Meet The Inglourious Basterds

This week on totalfilm.com, we've exclusively showcased the stars of Quentin Tarantino's new WW2 revenge flick, Inglourious Basterds .

Here's 7 key characters, with words from the actors and a typically un-shy view from the director (and producer).

Col. Hans Landa

Played By: Christoph Waltz

Nationality of actor:
Austrian

Nationality of character: German

Waltz on Landa : “You do not play a villain by snarling. That’s not a villain, that’s an idiot. You go by the details, you go with what’s in the story, you try to discover the narrative, and you hook into that and you want the precise, minute details.

"You must fractalise the details into more details, you want the specifics, you need ideas that you can act on. The generalisation is satisfied by putting on the uniform, the boots and that, everyone can see he's Nazi. I don’t need to worry about that.

“The funny thing is, everybody expects a German actor to be offended or feel strange about it because its about Nazis, but I didn’t hear one voice of a colleague who mentioned, so we are cool with it.

“I’m indebted to Brad Pitt. Not for one split second did he evoke the impression of a virtual person. He was there. I’m indebted to him because he never played the star - he was never a virtual person. He allowed me to be his partner and he’s accommodating, funny and polite.

“Tarantino does what’s necessary. He doesn’t stop until he has exactly what he wants.

"If he has it after 3 takes we do it in 3 takes, if it takes 18 takes then we do 18 takes, if we get the scene in a day we get it in a day.

There was one scene that was scheduled for a day and we got it in 3 days. He doesn’t stop until he has what he needs. If you feel that you can improve on it then he says, 'You want another one? Sure! I’m happy!' I trust him, he wrote the thing, he created it.
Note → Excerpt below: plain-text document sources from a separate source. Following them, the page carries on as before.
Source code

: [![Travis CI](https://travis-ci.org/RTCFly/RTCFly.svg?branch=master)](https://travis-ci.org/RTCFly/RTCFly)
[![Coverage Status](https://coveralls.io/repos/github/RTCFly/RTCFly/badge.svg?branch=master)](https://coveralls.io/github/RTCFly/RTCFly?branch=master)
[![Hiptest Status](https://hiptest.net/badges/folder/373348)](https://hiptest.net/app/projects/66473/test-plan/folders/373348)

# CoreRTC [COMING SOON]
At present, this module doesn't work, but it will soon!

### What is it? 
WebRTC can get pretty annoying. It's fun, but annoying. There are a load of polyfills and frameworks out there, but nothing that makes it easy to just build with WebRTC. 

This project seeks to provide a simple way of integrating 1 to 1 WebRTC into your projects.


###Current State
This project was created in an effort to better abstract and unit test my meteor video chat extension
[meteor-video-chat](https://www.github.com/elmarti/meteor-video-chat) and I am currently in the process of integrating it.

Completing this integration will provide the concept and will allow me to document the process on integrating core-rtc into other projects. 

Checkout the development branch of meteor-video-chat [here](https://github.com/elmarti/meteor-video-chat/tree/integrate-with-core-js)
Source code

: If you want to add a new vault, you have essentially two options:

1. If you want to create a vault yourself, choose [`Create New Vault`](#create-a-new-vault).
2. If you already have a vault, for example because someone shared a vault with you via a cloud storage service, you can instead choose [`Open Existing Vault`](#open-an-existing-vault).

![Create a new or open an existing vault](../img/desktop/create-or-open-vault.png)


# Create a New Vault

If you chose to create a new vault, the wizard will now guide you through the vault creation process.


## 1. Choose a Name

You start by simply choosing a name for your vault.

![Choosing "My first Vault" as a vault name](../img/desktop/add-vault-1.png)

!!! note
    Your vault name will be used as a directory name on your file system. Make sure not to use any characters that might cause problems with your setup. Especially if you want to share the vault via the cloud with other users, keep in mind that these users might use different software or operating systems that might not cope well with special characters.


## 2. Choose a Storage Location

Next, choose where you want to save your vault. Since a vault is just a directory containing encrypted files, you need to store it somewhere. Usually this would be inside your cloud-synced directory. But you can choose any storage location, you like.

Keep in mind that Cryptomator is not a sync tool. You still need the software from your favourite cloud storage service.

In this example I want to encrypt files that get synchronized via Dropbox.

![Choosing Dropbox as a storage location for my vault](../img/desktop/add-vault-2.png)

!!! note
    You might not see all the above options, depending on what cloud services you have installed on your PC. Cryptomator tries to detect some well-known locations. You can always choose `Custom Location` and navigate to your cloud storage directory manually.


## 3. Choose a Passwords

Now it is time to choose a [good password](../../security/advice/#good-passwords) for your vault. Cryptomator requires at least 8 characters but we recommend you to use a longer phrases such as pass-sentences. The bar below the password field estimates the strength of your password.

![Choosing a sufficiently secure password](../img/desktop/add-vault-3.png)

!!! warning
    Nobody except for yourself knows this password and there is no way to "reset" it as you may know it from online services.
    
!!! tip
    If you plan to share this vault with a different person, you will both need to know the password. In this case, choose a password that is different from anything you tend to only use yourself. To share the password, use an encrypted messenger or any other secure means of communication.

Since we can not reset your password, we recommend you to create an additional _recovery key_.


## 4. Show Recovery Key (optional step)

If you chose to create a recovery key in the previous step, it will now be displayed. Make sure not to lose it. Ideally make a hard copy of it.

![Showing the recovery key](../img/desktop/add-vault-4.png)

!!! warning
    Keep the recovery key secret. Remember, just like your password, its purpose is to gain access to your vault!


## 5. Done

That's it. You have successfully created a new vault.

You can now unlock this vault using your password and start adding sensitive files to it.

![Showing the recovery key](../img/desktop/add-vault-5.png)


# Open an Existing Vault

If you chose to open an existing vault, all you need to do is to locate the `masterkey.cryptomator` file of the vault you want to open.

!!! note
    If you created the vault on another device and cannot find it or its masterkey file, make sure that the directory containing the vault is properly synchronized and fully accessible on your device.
He is such an astute and sharp and precise observer."

Producer Lawrence Bender: “During casting, Quentin calls me and says, 'I’m really worried, I might have written a part that just can’t be played by an actor'. This is the Colonel Landa role. He says, 'It's because not only do we need a great actor, we need a linguistic genius. He’s got to speak French, German and English, not just fluently but he’s got to do it in my language, he’s got to be a poet in all three languages, and be a great actor. That just might not be possible.

"A couple of hours later that morning, Sunday morning, in walks Christoph Waltz, and he reads a scene and he does it in English, he does it in French, he does it in German, and Quentin and I look at each other like, 'Holy shit!'

“So Christoph was like, 'Thank you so much, Mr. Tarantino. It was a pleasure...' And we’re like, 'Thank you'. He walked out and we literally high-fived because Christoph Waltz came in and saved the movie - literally.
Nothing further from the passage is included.